Outdoor experiential learning courses are created to present a high but achievable challenge to the participants, if they are ready to push themselves and support each other. This way they can face failure, get enough opportunities to try out different strategies and ultimately find out why they’ve succeeded. And as Jo Boaler from Stanford University points out – only mistakes provide an opportunity for learning and growth, which is what students need to understand to develop a growth mindset.
The experience itself is not what makes the learning happen
It is through facilitated reflection after the activity itself or at the end of the course that they gain understanding of their own mindset and how it impacts their behaviour.
That’s when participants are invited to recall on the day, on how they approached a certain situation and what helped them succeed. When reflecting on the process they understand quickly that not giving up and being open to trying out different strategies was what led to the success and what made them more courageous with every new activity.

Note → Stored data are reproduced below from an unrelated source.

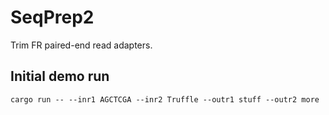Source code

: # SeqPrep2
Trim FR paired-end read adapters.
## Initial demo run
```
cargo run -- --inr1 AGCTCGA --inr2 Truffle --outr1 stuff --outr2 more
```
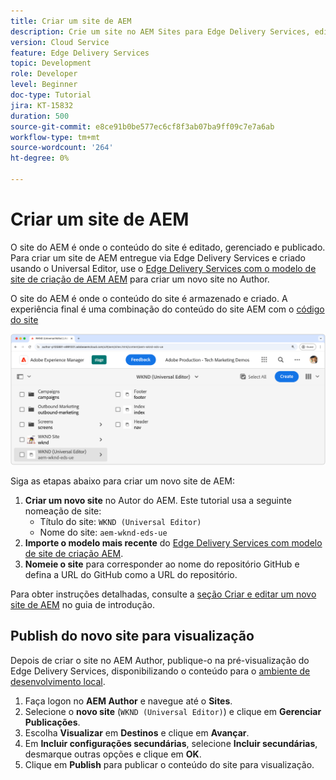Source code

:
 ```yaml
---
title: Criar um site de AEM
description: Crie um site no AEM Sites para Edge Delivery Services, editável usando o Editor universal.
version: Cloud Service
feature: Edge Delivery Services
topic: Development
role: Developer
level: Beginner
doc-type: Tutorial
jira: KT-15832
duration: 500
source-git-commit: e8ce91b0be577ec6cf8f3ab07ba9ff09c7e7a6ab
workflow-type: tm+mt
source-wordcount: '264'
ht-degree: 0%

---
```


# Criar um site de AEM

O site do AEM é onde o conteúdo do site é editado, gerenciado e publicado. Para criar um site de AEM entregue via Edge Delivery Services e criado usando o Universal Editor, use o [Edge Delivery Services com o modelo de site de criação de AEM AEM](https://github.com/adobe-rnd/aem-boilerplate-xwalk/releases) para criar um novo site no Author.

O site do AEM é onde o conteúdo do site é armazenado e criado. A experiência final é uma combinação do conteúdo do site AEM com o [código do site](./1-new-code-project.md)

![Novo site AEM para Edge Delivery Services e Universal Editor](./assets/2-new-aem-site/new-site.png)

Siga as etapas abaixo para criar um novo site de AEM:

1. **Criar um novo site** no Autor do AEM. Este tutorial usa a seguinte nomeação de site:
   * Título do site: `WKND (Universal Editor)`
   * Nome do site: `aem-wknd-eds-ue`
2. **Importe o modelo mais recente** do [Edge Delivery Services com modelo de site de criação AEM](https://github.com/adobe-rnd/aem-boilerplate-xwalk/releases).
3. **Nomeie o site** para corresponder ao nome do repositório GitHub e defina a URL do GitHub como a URL do repositório.

Para obter instruções detalhadas, consulte a [seção Criar e editar um novo site de AEM](https://experienceleague.adobe.com/en/docs/experience-manager-cloud-service/content/edge-delivery/wysiwyg-authoring/edge-dev-getting-started#create-aem-site) no guia de introdução.

## Publish do novo site para visualização

Depois de criar o site no AEM Author, publique-o na pré-visualização do Edge Delivery Services, disponibilizando o conteúdo para o [ambiente de desenvolvimento local](./3-local-development-environment.md).

1. Faça logon no **AEM Author** e navegue até o **Sites**.
2. Selecione o **novo site** (`WKND (Universal Editor)`) e clique em **Gerenciar Publicações**.
3. Escolha **Visualizar** em **Destinos** e clique em **Avançar**.
4. Em **Incluir configurações secundárias**, selecione **Incluir secundárias**, desmarque outras opções e clique em **OK**.
5. Clique em **Publish** para publicar o conteúdo do site para visualização.
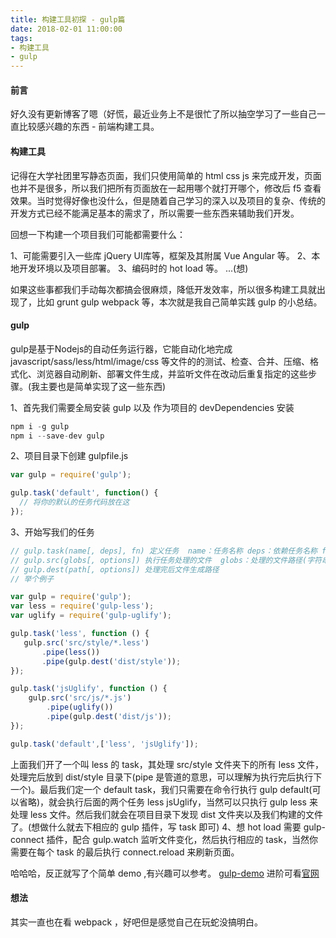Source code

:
 ```yaml
---
title: 构建工具初探 - gulp篇
date: 2018-02-01 11:00:00
tags:
- 构建工具
- gulp
---
```


#### 前言

好久没有更新博客了嗯（好慌，最近业务上不是很忙了所以抽空学习了一些自己一直比较感兴趣的东西 - 前端构建工具。

<!-- more -->
#### 构建工具

记得在大学社团里写静态页面，我们只使用简单的 html css js 来完成开发，页面也并不是很多，所以我们把所有页面放在一起用哪个就打开哪个，修改后 f5 查看效果。当时觉得好像也没什么，但是随着自己学习的深入以及项目的复杂、传统的开发方式已经不能满足基本的需求了，所以需要一些东西来辅助我们开发。

回想一下构建一个项目我们可能都需要什么：

1、可能需要引入一些库 jQuery UI库等，框架及其附属 Vue Angular 等。
2、本地开发环境以及项目部署。
3、编码时的 hot load 等。
...(想)

如果这些事都我们手动每次都搞会很麻烦，降低开发效率，所以很多构建工具就出现了，比如 grunt gulp webpack 等，本次就是我自己简单实践 gulp 的小总结。


#### gulp

gulp是基于Nodejs的自动任务运行器，它能自动化地完成javascript/sass/less/html/image/css 等文件的的测试、检查、合并、压缩、格式化、浏览器自动刷新、部署文件生成，并监听文件在改动后重复指定的这些步骤。(我主要也是简单实现了这一些东西)

1、首先我们需要全局安装 gulp 以及 作为项目的 devDependencies 安装

``` javascript
npm i -g gulp
npm i --save-dev gulp
```
2、项目目录下创建 gulpfile.js

``` javascript
var gulp = require('gulp');

gulp.task('default', function() {
  // 将你的默认的任务代码放在这
});
```

3、开始写我们的任务

``` javascript
// gulp.task(name[, deps], fn) 定义任务  name：任务名称 deps：依赖任务名称 fn：回调函数
// gulp.src(globs[, options]) 执行任务处理的文件  globs：处理的文件路径(字符串或者字符串数组)
// gulp.dest(path[, options]) 处理完后文件生成路径
// 举个例子

var gulp = require('gulp');
var less = require('gulp-less');
var uglify = require('gulp-uglify');

gulp.task('less', function () {
   gulp.src('src/style/*.less')
       .pipe(less())
       .pipe(gulp.dest('dist/style'));
});

gulp.task('jsUglify', function () {
    gulp.src('src/js/*.js')
        .pipe(uglify())
        .pipe(gulp.dest('dist/js'));
});

gulp.task('default',['less', 'jsUglify']);
```

上面我们开了一个叫 less 的 task，其处理 src/style 文件夹下的所有 less
文件，处理完后放到 dist/style 目录下(pipe 是管道的意思，可以理解为执行完后执行下一个)。最后我们定一个 default task，我们只需要在命令行执行 gulp default(可以省略)，就会执行后面的两个任务 less jsUglify，当然可以只执行 gulp less 来处理 less 文件。然后我们就会在项目目录下发现 dist 文件夹以及我们构建的文件了。(想做什么就去下相应的 gulp 插件，写 task 即可)
4、想 hot load
需要 gulp-connect 插件，配合 gulp.watch 监听文件变化，然后执行相应的 task，当然你需要在每个 task 的最后执行 connect.reload 来刷新页面。

哈哈哈，反正就写了个简单 demo ,有兴趣可以参考。
[gulp-demo](https://github.com/liuzhenkn/IT-FE-build)
进阶可看[官网](https://www.gulpjs.com.cn/)


#### 想法

其实一直也在看 webpack ，好吧但是感觉自己在玩蛇没搞明白。
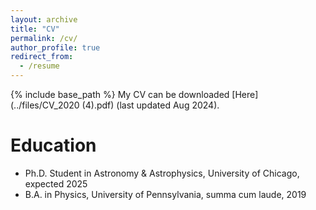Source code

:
 ```yaml
---
layout: archive
title: "CV"
permalink: /cv/
author_profile: true
redirect_from:
  - /resume
---
```


{% include base_path %}
My CV can be downloaded [Here](../files/CV_2020 (4).pdf) (last updated Aug 2024). 

Education
======
* Ph.D. Student in Astronomy & Astrophysics, University of Chicago, expected 2025
* B.A. in Physics, University of Pennsylvania, summa cum laude, 2019
  

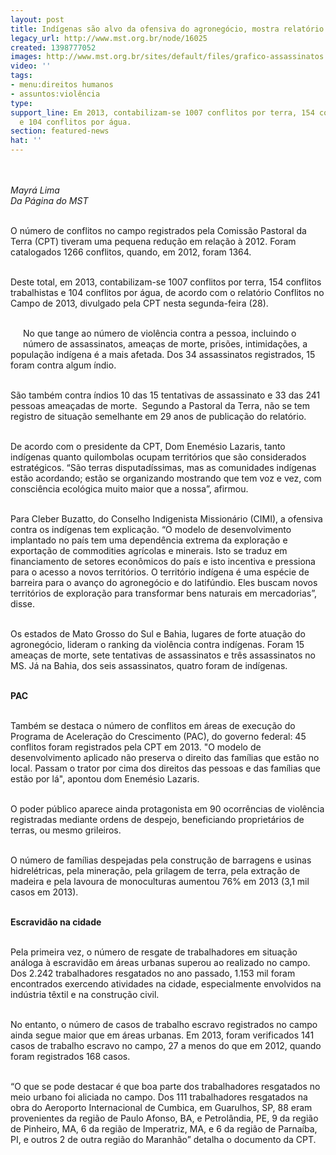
 ```yaml
---
layout: post
title: Indígenas são alvo da ofensiva do agronegócio, mostra relatório da CPT
legacy_url: http://www.mst.org.br/node/16025
created: 1398777052
images: http://www.mst.org.br/sites/default/files/grafico-assassinatos.jpg
video: ''
tags:
- menu:direitos humanos
- assuntos:violência
type: 
support_line: Em 2013, contabilizam-se 1007 conflitos por terra, 154 conflitos trabalhistas
  e 104 conflitos por água.
section: featured-news
hat: ''
---
```

<p><em><br><br>Mayrá Lima<br>Da Página do MST</em></p><p><br>O número de conflitos no campo registrados pela Comissão Pastoral da Terra (CPT) tiveram uma pequena redução em relação à 2012. Foram catalogados 1266 conflitos, quando, em 2012, foram 1364.&nbsp;</p><p><br>Deste total, em 2013, contabilizam-se 1007 conflitos por terra, 154 conflitos trabalhistas e 104 conflitos por água, de acordo com o relatório Conflitos no Campo de 2013, divulgado pela CPT nesta segunda-feira (28).</p><p><br><img style="margin: 10px; float: left;" src="http://www.mst.org.br/sites/default/files/grafico-assassinatos.jpg" alt="">No que tange ao número de violência contra a pessoa, incluindo o número de assassinatos, ameaças de morte, prisões, intimidações, a população indígena é a mais afetada. Dos 34 assassinatos registrados, 15 foram contra algum índio.</p><p><br>São também contra índios 10 das 15 tentativas de assassinato e 33 das 241 pessoas ameaçadas de morte. &nbsp;Segundo a Pastoral da Terra, não se tem registro de situação semelhante em 29 anos de publicação do relatório.</p><p><br>De acordo com o presidente da CPT, Dom Enemésio Lazaris, tanto indígenas quanto quilombolas ocupam territórios que são considerados estratégicos. “São terras disputadíssimas, mas as comunidades indígenas estão acordando; estão se organizando mostrando que tem voz e vez, com consciência ecológica muito maior que a nossa”, afirmou.</p><p><br>Para Cleber Buzatto, do Conselho Indigenista Missionário (CIMI), a ofensiva contra os indígenas tem explicação. “O modelo de desenvolvimento implantado no país tem uma dependência extrema da exploração e exportação de commodities agrícolas e minerais. Isto se traduz em financiamento de setores econômicos do país e isto incentiva e pressiona para o acesso a novos territórios. O território indígena é uma espécie de barreira para o avanço do agronegócio e do latifúndio. Eles buscam novos territórios de exploração para transformar bens naturais em mercadorias”, disse.</p><p><br>Os estados de Mato Grosso do Sul e Bahia, lugares de forte atuação do agronegócio, lideram o ranking da violência contra indígenas. Foram 15 ameaças de morte, sete tentativas de assassinatos e três assassinatos no MS. Já na Bahia, dos seis assassinatos, quatro foram de indígenas.</p><p><br><strong>PAC</strong></p><p><br>Também se destaca o número de conflitos em áreas de execução do Programa de Aceleração do Crescimento (PAC), do governo federal: 45 conflitos foram registrados pela CPT em 2013. "O modelo de desenvolvimento aplicado não preserva o direito das famílias que estão no local. Passam o trator por cima dos direitos das pessoas e das famílias que estão por lá", apontou dom Enemésio Lazaris.</p><p><br>O poder público aparece ainda protagonista em 90 ocorrências de violência registradas mediante ordens de despejo, beneficiando proprietários de terras, ou mesmo grileiros.&nbsp;</p><p><br>O número de famílias despejadas pela construção de barragens e usinas hidrelétricas, pela mineração, pela grilagem de terra, pela extração de madeira e pela lavoura de monoculturas aumentou 76% em 2013 (3,1 mil casos em 2013). &nbsp;</p><p><br><strong>Escravidão na cidade</strong></p><p><br>Pela primeira vez, o número de resgate de trabalhadores em situação análoga à escravidão em áreas urbanas superou ao realizado no campo. Dos 2.242 trabalhadores resgatados no ano passado, 1.153 mil foram encontrados exercendo atividades na cidade, especialmente envolvidos na indústria têxtil e na construção civil.</p><p><br>No entanto, o número de casos de trabalho escravo registrados no campo ainda segue maior que em áreas urbanas. Em 2013, foram verificados 141 casos de trabalho escravo no campo, 27 a menos do que em 2012, quando foram registrados 168 casos.</p><p><br>“O que se pode destacar é que boa parte dos trabalhadores resgatados no meio urbano foi aliciada no campo. Dos 111 trabalhadores resgatados na obra do Aeroporto Internacional de Cumbica, em Guarulhos, SP, 88 eram provenientes da região de Paulo Afonso, BA, e Petrolândia, PE, 9 da região de Pinheiro, MA, 6 da região de Imperatriz, MA, e 6 da região de Parnaíba, PI, e outros 2 de outra região do Maranhão” detalha o documento da CPT.</p><div>&nbsp;</div>

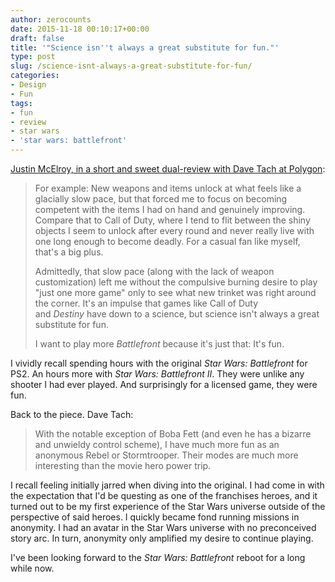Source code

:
 ```yaml
---
author: zerocounts
date: 2015-11-18 00:10:17+00:00
draft: false
title: '"Science isn''t always a great substitute for fun."'
type: post
slug: /science-isnt-always-a-great-substitute-for-fun/
categories:
- Design
- Fun
tags:
- fun
- review
- star wars
- 'star wars: battlefront'
---
```


[Justin McElroy, in a short and sweet dual-review with Dave Tach at Polygon](http://www.polygon.com/2015/11/16/9747556/star-wars-battlefront-review-xbox-one-playstation-4-PC):

> For example: New weapons and items unlock at what feels like a glacially slow pace, but that forced me to focus on becoming competent with the items I had on hand and genuinely improving. Compare that to Call of Duty, where I tend to flit between the shiny objects I seem to unlock after every round and never really live with one long enough to become deadly. For a casual fan like myself, that's a big plus.
>
> Admittedly, that slow pace (along with the lack of weapon customization) left me without the compulsive burning desire to play "just one more game" only to see what new trinket was right around the corner. It's an impulse that games like Call of Duty and _Destiny_ have down to a science, but science isn't always a great substitute for fun.
>
> I want to play more _Battlefront_ because it's just that: It's fun.

I vividly recall spending hours with the original _Star Wars: Battlefront_ for PS2. An hours more with _Star Wars: Battlefront II_. They were unlike any shooter I had ever played. And surprisingly for a licensed game, they were fun.

Back to the piece. Dave Tach:

> With the notable exception of Boba Fett (and even he has a bizarre and unwieldy control scheme), I have much more fun as an anonymous Rebel or Stormtrooper. Their modes are much more interesting than the movie hero power trip.

I recall feeling initially jarred when diving into the original. I had come in with the expectation that I'd be questing as one of the franchises heroes, and it turned out to be my first experience of the Star Wars universe outside of the perspective of said heroes. I quickly became fond running missions in anonymity. I had an avatar in the Star Wars universe with no preconceived story arc. In turn, anonymity only amplified my desire to continue playing.

I've been looking forward to the _Star Wars: Battlefront_ reboot for a long while now.
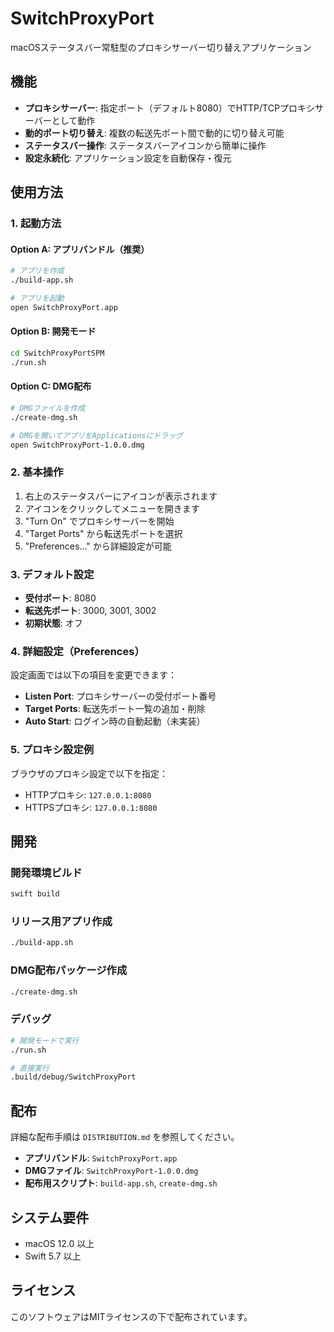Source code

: # SwitchProxyPort

macOSステータスバー常駐型のプロキシサーバー切り替えアプリケーション

## 機能

- **プロキシサーバー**: 指定ポート（デフォルト8080）でHTTP/TCPプロキシサーバーとして動作
- **動的ポート切り替え**: 複数の転送先ポート間で動的に切り替え可能
- **ステータスバー操作**: ステータスバーアイコンから簡単に操作
- **設定永続化**: アプリケーション設定を自動保存・復元

## 使用方法

### 1. 起動方法

#### Option A: アプリバンドル（推奨）
```bash
# アプリを作成
./build-app.sh

# アプリを起動
open SwitchProxyPort.app
```

#### Option B: 開発モード
```bash
cd SwitchProxyPortSPM
./run.sh
```

#### Option C: DMG配布
```bash
# DMGファイルを作成
./create-dmg.sh

# DMGを開いてアプリをApplicationsにドラッグ
open SwitchProxyPort-1.0.0.dmg
```

### 2. 基本操作
1. 右上のステータスバーにアイコンが表示されます
2. アイコンをクリックしてメニューを開きます
3. "Turn On" でプロキシサーバーを開始
4. "Target Ports" から転送先ポートを選択
5. "Preferences..." から詳細設定が可能

### 3. デフォルト設定
- **受付ポート**: 8080
- **転送先ポート**: 3000, 3001, 3002
- **初期状態**: オフ

### 4. 詳細設定（Preferences）
設定画面では以下の項目を変更できます：
- **Listen Port**: プロキシサーバーの受付ポート番号
- **Target Ports**: 転送先ポート一覧の追加・削除
- **Auto Start**: ログイン時の自動起動（未実装）

### 5. プロキシ設定例
ブラウザのプロキシ設定で以下を指定：
- HTTPプロキシ: `127.0.0.1:8080`
- HTTPSプロキシ: `127.0.0.1:8080`

## 開発

### 開発環境ビルド
```bash
swift build
```

### リリース用アプリ作成
```bash
./build-app.sh
```

### DMG配布パッケージ作成
```bash
./create-dmg.sh
```

### デバッグ
```bash
# 開発モードで実行
./run.sh

# 直接実行
.build/debug/SwitchProxyPort
```

## 配布

詳細な配布手順は `DISTRIBUTION.md` を参照してください。

- **アプリバンドル**: `SwitchProxyPort.app`
- **DMGファイル**: `SwitchProxyPort-1.0.0.dmg`
- **配布用スクリプト**: `build-app.sh`, `create-dmg.sh`

## システム要件

- macOS 12.0 以上
- Swift 5.7 以上

## ライセンス

このソフトウェアはMITライセンスの下で配布されています。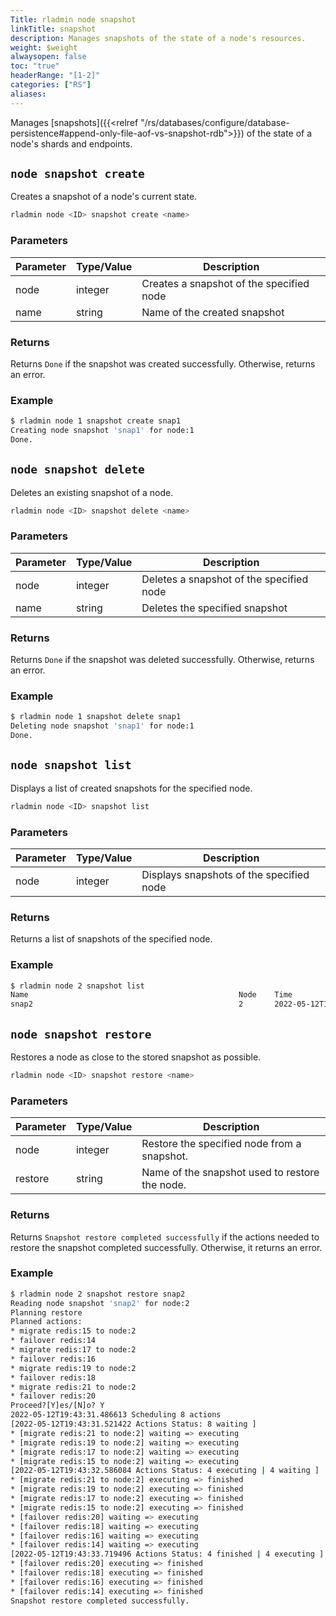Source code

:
```yaml
---
Title: rladmin node snapshot
linkTitle: snapshot
description: Manages snapshots of the state of a node's resources.
weight: $weight
alwaysopen: false
toc: "true"
headerRange: "[1-2]"
categories: ["RS"]
aliases:
---
```


Manages [snapshots]({{<relref "/rs/databases/configure/database-persistence#append-only-file-aof-vs-snapshot-rdb">}}) of the state of a node's shards and endpoints.

## `node snapshot create`

Creates a snapshot of a node's current state.

```sh
rladmin node <ID> snapshot create <name>
```

### Parameters

| Parameter             | Type/Value                     | Description                                                                               |
|-----------------------|--------------------------------|-------------------------------------------------------------------------------------------|
| node                  | integer                        | Creates a snapshot of the specified node                    |
| name                  | string                         | Name of the created snapshot                                |

### Returns

Returns `Done` if the snapshot was created successfully. Otherwise, returns an error.

### Example

```sh
$ rladmin node 1 snapshot create snap1
Creating node snapshot 'snap1' for node:1
Done.
```

## `node snapshot delete`

Deletes an existing snapshot of a node.

```sh
rladmin node <ID> snapshot delete <name>
```

### Parameters

| Parameter             | Type/Value                     | Description                                                                               |
|-----------------------|--------------------------------|-------------------------------------------------------------------------------------------|
| node                  | integer                        | Deletes a snapshot of the specified node                    |
| name                  | string                         | Deletes the specified snapshot                                |

### Returns

Returns `Done` if the snapshot was deleted successfully. Otherwise, returns an error.

### Example

```sh
$ rladmin node 1 snapshot delete snap1
Deleting node snapshot 'snap1' for node:1
Done.
```

## `node snapshot list`

Displays a list of created snapshots for the specified node.

``` sh
rladmin node <ID> snapshot list
```

### Parameters

| Parameter             | Type/Value                     | Description                                                                               |
|-----------------------|--------------------------------|-------------------------------------------------------------------------------------------|
| node                  | integer                        | Displays snapshots of the specified node                    |

### Returns

Returns a list of snapshots of the specified node.

### Example

```sh
$ rladmin node 2 snapshot list
Name                                               Node    Time
snap2                                              2       2022-05-12T19:27:51Z
```

## `node snapshot restore`

Restores a node as close to the stored snapshot as possible.

```sh
rladmin node <ID> snapshot restore <name>
```

### Parameters

| Parameter             | Type/Value                     | Description                                                                               |
|-----------------------|--------------------------------|-------------------------------------------------------------------------------------------|
| node                  | integer                        | Restore the specified node from a snapshot.                    |
| restore              | string                           | Name of the snapshot used to restore the node.              |

### Returns

Returns `Snapshot restore completed successfully` if the actions needed to restore the snapshot completed successfully. Otherwise, it returns an error.

### Example

```sh
$ rladmin node 2 snapshot restore snap2
Reading node snapshot 'snap2' for node:2
Planning restore
Planned actions:
* migrate redis:15 to node:2
* failover redis:14
* migrate redis:17 to node:2
* failover redis:16
* migrate redis:19 to node:2
* failover redis:18
* migrate redis:21 to node:2
* failover redis:20
Proceed?[Y]es/[N]o? Y
2022-05-12T19:43:31.486613 Scheduling 8 actions
[2022-05-12T19:43:31.521422 Actions Status: 8 waiting ]
* [migrate redis:21 to node:2] waiting => executing
* [migrate redis:19 to node:2] waiting => executing
* [migrate redis:17 to node:2] waiting => executing
* [migrate redis:15 to node:2] waiting => executing
[2022-05-12T19:43:32.586084 Actions Status: 4 executing | 4 waiting ]
* [migrate redis:21 to node:2] executing => finished
* [migrate redis:19 to node:2] executing => finished
* [migrate redis:17 to node:2] executing => finished
* [migrate redis:15 to node:2] executing => finished
* [failover redis:20] waiting => executing
* [failover redis:18] waiting => executing
* [failover redis:16] waiting => executing
* [failover redis:14] waiting => executing
[2022-05-12T19:43:33.719496 Actions Status: 4 finished | 4 executing ]
* [failover redis:20] executing => finished
* [failover redis:18] executing => finished
* [failover redis:16] executing => finished
* [failover redis:14] executing => finished
Snapshot restore completed successfully.
```
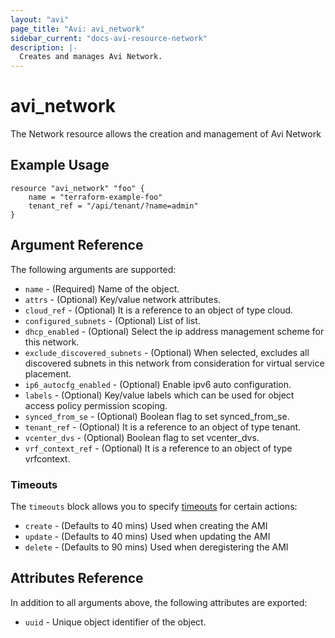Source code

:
 ```yaml
---
layout: "avi"
page_title: "Avi: avi_network"
sidebar_current: "docs-avi-resource-network"
description: |-
  Creates and manages Avi Network.
---
```


# avi_network

The Network resource allows the creation and management of Avi Network

## Example Usage

```hcl
resource "avi_network" "foo" {
    name = "terraform-example-foo"
    tenant_ref = "/api/tenant/?name=admin"
}
```

## Argument Reference

The following arguments are supported:

* `name` - (Required) Name of the object.
* `attrs` - (Optional) Key/value network attributes.
* `cloud_ref` - (Optional) It is a reference to an object of type cloud.
* `configured_subnets` - (Optional) List of list.
* `dhcp_enabled` - (Optional) Select the ip address management scheme for this network.
* `exclude_discovered_subnets` - (Optional) When selected, excludes all discovered subnets in this network from consideration for virtual service placement.
* `ip6_autocfg_enabled` - (Optional) Enable ipv6 auto configuration.
* `labels` - (Optional) Key/value labels which can be used for object access policy permission scoping.
* `synced_from_se` - (Optional) Boolean flag to set synced_from_se.
* `tenant_ref` - (Optional) It is a reference to an object of type tenant.
* `vcenter_dvs` - (Optional) Boolean flag to set vcenter_dvs.
* `vrf_context_ref` - (Optional) It is a reference to an object of type vrfcontext.


### Timeouts

The `timeouts` block allows you to specify [timeouts](https://www.terraform.io/docs/configuration/resources.html#timeouts) for certain actions:

* `create` - (Defaults to 40 mins) Used when creating the AMI
* `update` - (Defaults to 40 mins) Used when updating the AMI
* `delete` - (Defaults to 90 mins) Used when deregistering the AMI

## Attributes Reference

In addition to all arguments above, the following attributes are exported:

* `uuid` -  Unique object identifier of the object.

So, is a growth mindset teachable?
Experiential learning through adventures in the outdoors is an excellent way of “teaching” students to develop a growth mindset and resilience. The great thing is that they are not being explicitly thought, but led to experience this by themselves, whereas the instructors are only there to ask them the right questions to put the experience from the course into the wider context of their life.
Outward Bound courses are all about challenging yourself more than you would in your everyday life. They are not about climbing the highest rock, walking the longest distance, carrying the heaviest backpack or finding the way to the camp without getting lost.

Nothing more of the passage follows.